▶ **Task prompt**
How many lines of the listing below contain the word "influenza"? Reply with that number alone.

[Source data Boundary: Start]

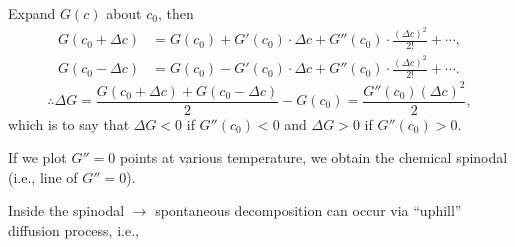 \documentclass[12pt]{article}
\begin{document}
Expand $G(c)$ about $c_0$, then
\begin{align*}
	G(c_0 + \Delta c) & =
	G(c_0) + G'(c_0) \cdot \Delta c +
	G''(c_0) \cdot \frac{ (\Delta c)^2 }{ 2! }
	+ \cdots,\\
	G(c_0 - \Delta c) & =
	G(c_0) - G'(c_0) \cdot \Delta c +
	G''(c_0) \cdot \frac{ (\Delta c)^2 }{ 2! }
	+ \cdots.
\end{align*}
\begin{equation*}
	\therefore \Delta G = \frac{ G(c_0 + \Delta c) + G(c_0 - \Delta c) }{ 2 }
	- G(c_0) = \frac{ G''(c_0) (\Delta c)^2 }{ 2 },
\end{equation*}
which is to say that $\Delta G < 0$ if $G''(c_0) < 0$ and $\Delta G > 0$ if
$G''(c_0) > 0$.

If we plot $G'' = 0$ points at various temperature, we obtain the chemical
spinodal (i.e., line of $G'' = 0$).



Inside the spinodal $\rightarrow$ spontaneous decomposition can occur
via ``uphill'' diffusion process, i.e.,
\begin{figure}[h]
	\centering
	\begin{minipage}[b]{.5\linewidth}
		\centering
		
	\end{minipage}%
	\hfil
	\begin{minipage}[b]{.5\linewidth}
		\centering

	\end{minipage}
\end{figure}
\end{document}
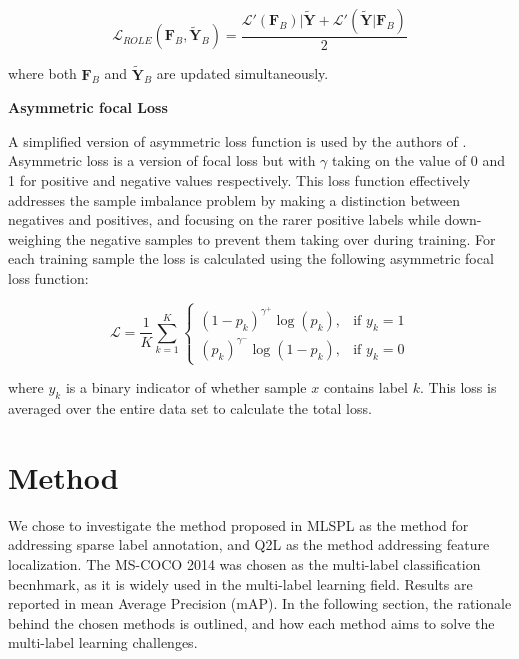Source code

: \documentclass[lettersize,journal]{IEEEtran}
\renewcommand{\paragraph}[1]{%
  \vspace{1.5ex}\textbf{#1}\quad
}
\begin{document}
\begin{equation}
    \label{eq:role}
    \mathcal{L}_{ROLE}(\mathbf{F}_B, \mathbf{\tilde{Y}}_B) = \frac{\mathcal{L}'(\mathbf{F}_B)|\mathbf{\tilde{Y}}+\mathcal{L}'(\mathbf{\tilde{Y}}|\mathbf{F}_B)}{2}
\end{equation}

\noindent where both $\mathbf{F}_B$ and $\tilde{\mathbf{Y}}_B$ are updated simultaneously.

\paragraph{Asymmetric focal Loss}
\label{sec:afl}
A simplified version of asymmetric loss function is used by the authors of \cite{Query2Label}. Asymmetric loss is a version of focal loss but with $\gamma$ taking on the value of 0 and 1 for positive and negative values respectively. This loss function effectively addresses the sample imbalance problem by making a distinction between negatives and positives, and focusing on the rarer positive labels while down-weighing the negative samples to prevent them taking over during training. For each training sample the loss is calculated using the following asymmetric focal loss function:

\begin{equation}
    \mathcal{L} = \frac{1}{K} \sum_{k=1}^{K}
\begin{cases}
(1 - p_k)^{\gamma^+} \log(p_k), & \text{if } y_k = 1 \\
(p_k)^{\gamma^-} \log(1 - p_k), & \text{if } y_k = 0
\end{cases}
\end{equation}

\noindent where $y_k$ is a binary indicator of whether sample $x$ contains label $k$. This loss is averaged over the entire data set to calculate the total loss. 


\section{Method}
We chose to investigate the method proposed in MLSPL as the method for addressing sparse label annotation, and Q2L as the method addressing feature localization. The MS-COCO 2014 was chosen as the multi-label classification becnhmark, as it is widely used in the multi-label learning field. Results are reported in mean Average Precision (mAP). In the following section, the rationale behind the chosen methods is outlined, and how each method aims to solve the multi-label learning challenges.
\end{document}
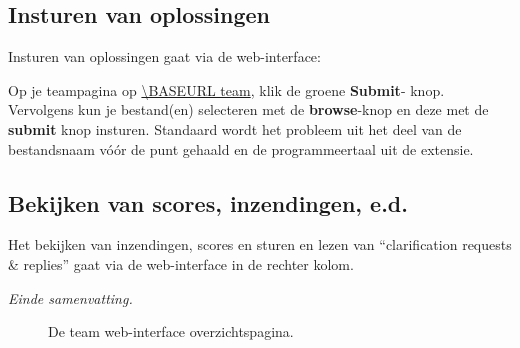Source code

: \subsection*{Insturen van oplossingen}

Insturen van oplossingen gaat via%
de web-interface:
\begin{description}[\breaklabel\setlabelstyle{\bfseries}]
\item[Web-Interface]
Op je teampagina op \url{\BASEURL team}, klik de groene \textbf{Submit}-
knop. Vervolgens kun je bestand(en) selecteren met de \textbf{browse}-knop
en deze met de \textbf{submit} knop insturen.
Standaard wordt het probleem uit het deel van de bestandsnaam v\'o\'or
de punt gehaald en de programmeertaal uit de extensie.

\end{description}

\subsection*{Bekijken van scores, inzendingen, e.d.}

Het bekijken van inzendingen, scores en sturen en lezen van
``clarification requests \& replies'' gaat via de web-interface in de rechter kolom.

\emph{Einde samenvatting.}

\begin{figure}[p]
  \centering
  \caption{De team web-interface overzichtspagina.}
  \label{fig:team-overview}
\end{figure}

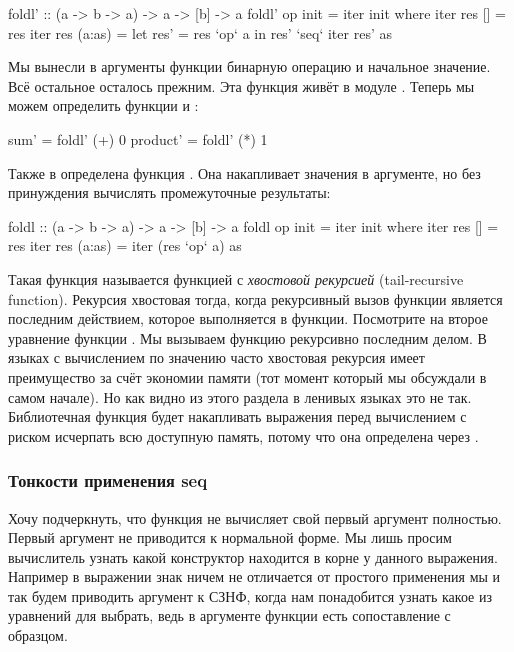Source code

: \begin{code}
foldl' :: (a -> b -> a) -> a -> [b] -> a
foldl' op init = iter init
    where iter res []        = res
          iter res (a:as)    = let res' = res `op` a
                               in  res' `seq` iter res' as 
\end{code}

Мы вынесли в аргументы функции бинарную операцию и 
начальное значение. Всё остальное осталось прежним.
Эта функция живёт в модуле . Теперь
мы можем определить функции  и :

\begin{code}
sum'        = foldl' (+) 0
product'    = foldl' (*) 1
\end{code}


Также в  определена функция . 
Она накапливает значения в аргументе, но без принуждения вычислять 
промежуточные результаты:

\begin{code}
foldl :: (a -> b -> a) -> a -> [b] -> a
foldl op init = iter init
    where iter res []        = res
          iter res (a:as)    = iter (res `op` a) as 
\end{code}

Такая функция называется функцией с \emph{хвостовой рекурсией}
(tail-recursive function). Рекурсия хвостовая тогда, когда 
рекурсивный вызов функции является последним действием, которое 
выполняется в функции. Посмотрите на второе уравнение функции
. Мы вызываем функцию  рекурсивно последним
делом. В языках с вычислением по значению часто хвостовая рекурсия
имеет преимущество за счёт экономии памяти (тот момент который
мы обсуждали в самом начале). Но как видно из этого раздела
в ленивых языках это не так. Библиотечная функция 
будет накапливать выражения перед вычислением с риском
исчерпать всю доступную память, потому что она
определена через .

\subsubsection{Тонкости применения seq}

Хочу подчеркнуть, что функция  не вычисляет 
свой первый аргумент полностью. Первый аргумент не приводится
к нормальной форме. Мы лишь просим вычислитель узнать какой 
конструктор находится в корне у данного выражения.
Например в выражении  знак
\In{$!} ничем не отличается от простого применения мы
и так будем приводить аргумент  к СЗНФ,
когда нам понадобится узнать какое из уравнений для 
 выбрать, ведь в аргументе функции 
есть сопоставление с образцом.

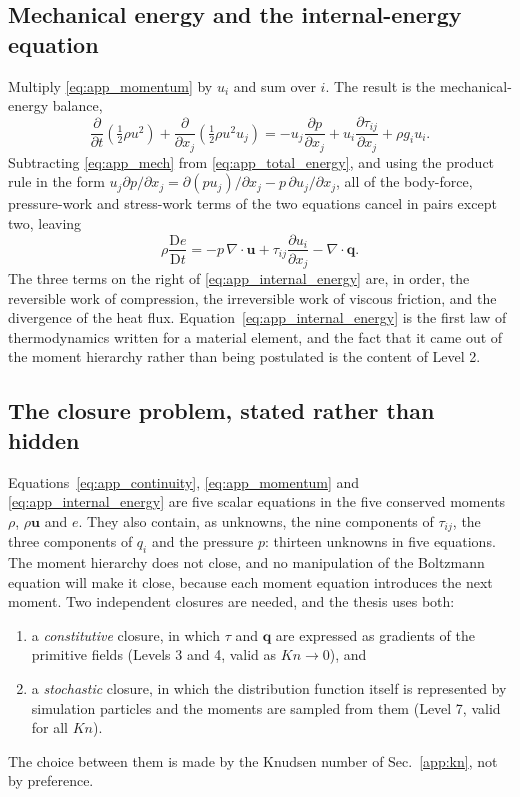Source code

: \subsection{Mechanical energy and the internal-energy equation}

Multiply \eqref{eq:app_momentum} by $u_i$ and sum over $i$. The result is the mechanical-energy balance,
\begin{equation}
    \frac{\partial}{\partial t}\left(\tfrac12\rho u^2\right) + \frac{\partial}{\partial x_j}\left(\tfrac12\rho u^2u_j\right)
    = -u_j\frac{\partial p}{\partial x_j} + u_i\frac{\partial\tau_{ij}}{\partial x_j} + \rho g_iu_i .
    \label{eq:app_mech}
\end{equation}
Subtracting \eqref{eq:app_mech} from \eqref{eq:app_total_energy}, and using the product rule in the form $u_j\partial p/\partial x_j = \partial(pu_j)/\partial x_j - p\,\partial u_j/\partial x_j$, all of the body-force, pressure-work and stress-work terms of the two equations cancel in pairs except two, leaving
\begin{equation}
    \rho\frac{\mathrm{D}e}{\mathrm{D}t} = -p\,\nabla\cdot\mathbf{u} + \tau_{ij}\frac{\partial u_i}{\partial x_j} - \nabla\cdot\mathbf{q} .
    \label{eq:app_internal_energy}
\end{equation}
The three terms on the right of \eqref{eq:app_internal_energy} are, in order, the reversible work of compression, the irreversible work of viscous friction, and the divergence of the heat flux. Equation~\eqref{eq:app_internal_energy} is the first law of thermodynamics written for a material element, and the fact that it came out of the moment hierarchy rather than being postulated is the content of Level 2.

\subsection{The closure problem, stated rather than hidden}

Equations~\eqref{eq:app_continuity}, \eqref{eq:app_momentum} and \eqref{eq:app_internal_energy} are five scalar equations in the five conserved moments $\rho$, $\rho\mathbf{u}$ and $e$. They also contain, as unknowns, the nine components of $\tau_{ij}$, the three components of $q_i$ and the pressure $p$: thirteen unknowns in five equations. The moment hierarchy does not close, and no manipulation of the Boltzmann equation will make it close, because each moment equation introduces the next moment. Two independent closures are needed, and the thesis uses both:
\begin{enumerate}
    \item a \emph{constitutive} closure, in which $\tau$ and $\mathbf{q}$ are expressed as gradients of the primitive fields (Levels 3 and 4, valid as $Kn\to 0$), and
    \item a \emph{stochastic} closure, in which the distribution function itself is represented by simulation particles and the moments are sampled from them (Level 7, valid for all $Kn$).
\end{enumerate}
The choice between them is made by the Knudsen number of Sec.~\ref{app:kn}, not by preference.

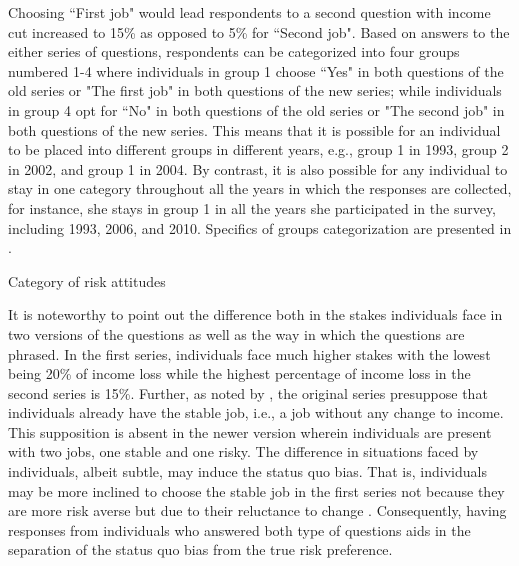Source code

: \documentclass[]{article}
\begin{document}
Choosing ``First job" would lead respondents to a second question with income cut increased to 15\% as opposed to 5\% for ``Second job". Based on answers to the either series of questions, respondents can be categorized into four groups numbered 1-4 where individuals in group 1 choose ``Yes" in both questions of the old series or "The first job" in both questions of the new series; while individuals in group 4 opt for ``No" in both questions of the old series or "The second job" in both questions of the new series. This means that it is possible for an individual to be placed into different groups in different years, e.g., group 1 in 1993, group 2 in 2002, and group 1 in 2004. By contrast, it is also possible for any individual to stay in one category throughout all the years in which the responses are collected, for instance, she stays in group 1 in all the years she participated in the survey, including 1993, 2006, and 2010. Specifics of groups categorization are presented in . 

\begin{table}[!b]
	\centering
	\setlength{\extrarowheight}{0.2em}
	\caption{Category of risk attitudes}	
	
	\label{table:risk-category}
\end{table}

It is noteworthy to point out the difference both in the stakes individuals face in two versions of the questions as well as the way in which the questions are phrased. In the first series, individuals face much higher stakes with the lowest being 20\% of income loss while the highest percentage of income loss in the second series is 15\%. Further, as noted by \citet{kimball2008imputing,kimball2009risk}, the original series presuppose that individuals already have the stable job, i.e., a job without any change to income. This supposition is absent in the newer version wherein individuals are present with two jobs, one stable and one risky. The difference in situations faced by individuals, albeit subtle, may induce the status quo bias. That is, individuals may be more inclined to choose the stable job in the first series not because they are more risk averse but due to their reluctance to change \citep{samuelson1988status,tversky1991loss}. Consequently, having responses from individuals who answered both type of questions aids in the separation of the status quo bias from the true risk preference.
\end{document}
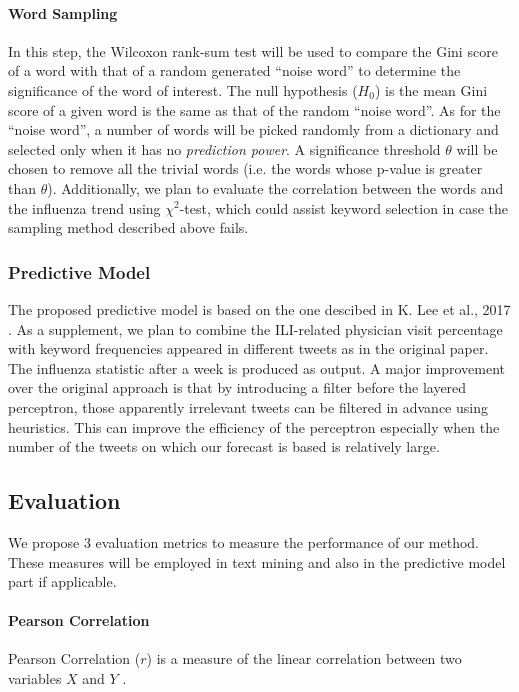 \documentclass[12pt, oneside]{article}
\begin{document}
\paragraph{Word Sampling}
In this step, the Wilcoxon rank-sum test \cite{WilcoxonRankSum} will be used to compare the Gini score of a word with that of a random generated ``noise word'' to determine
the significance of the word of interest. The null hypothesis ($H_0$) is the mean Gini score of a given word is the same as that of the random ``noise word''.
As for the ``noise word'', a number of words will be picked randomly from a dictionary and selected only when it has no \textit{prediction power}.
A significance threshold $\theta$ will be chosen to remove all the trivial words (i.e. the words whose p-value is greater than $\theta$).
Additionally, we plan to evaluate the correlation between the words and the influenza trend using $\chi^2$-test, which could assist keyword selection in case
the sampling method described above fails.


\subsubsection{Predictive Model}

The proposed predictive model is based on the one descibed in K. Lee et al., 2017 \cite{lee2017forecasting}. As a supplement, we plan to combine the ILI-related physician visit
percentage with keyword frequencies appeared in different tweets as in the original paper. The influenza statistic after a week is produced as output.
A major improvement over the original approach is that by introducing a filter before the layered perceptron, those apparently irrelevant tweets can be filtered
in advance using heuristics. This can improve the efficiency of the perceptron especially when the number of the tweets on which our forecast is based is relatively large.

\subsection{Evaluation}
\label{subsec:evaluation}

We propose 3 evaluation metrics to measure the performance of our method. These measures will be employed in text mining and also in the predictive model part if applicable.

\paragraph{Pearson Correlation}
Pearson Correlation ($r$) is a measure of the linear correlation between two variables $X$ and $Y$ \cite{wiki:correlation}.
\end{document}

[Source data Boundary: End]

▶ **Expected output**
2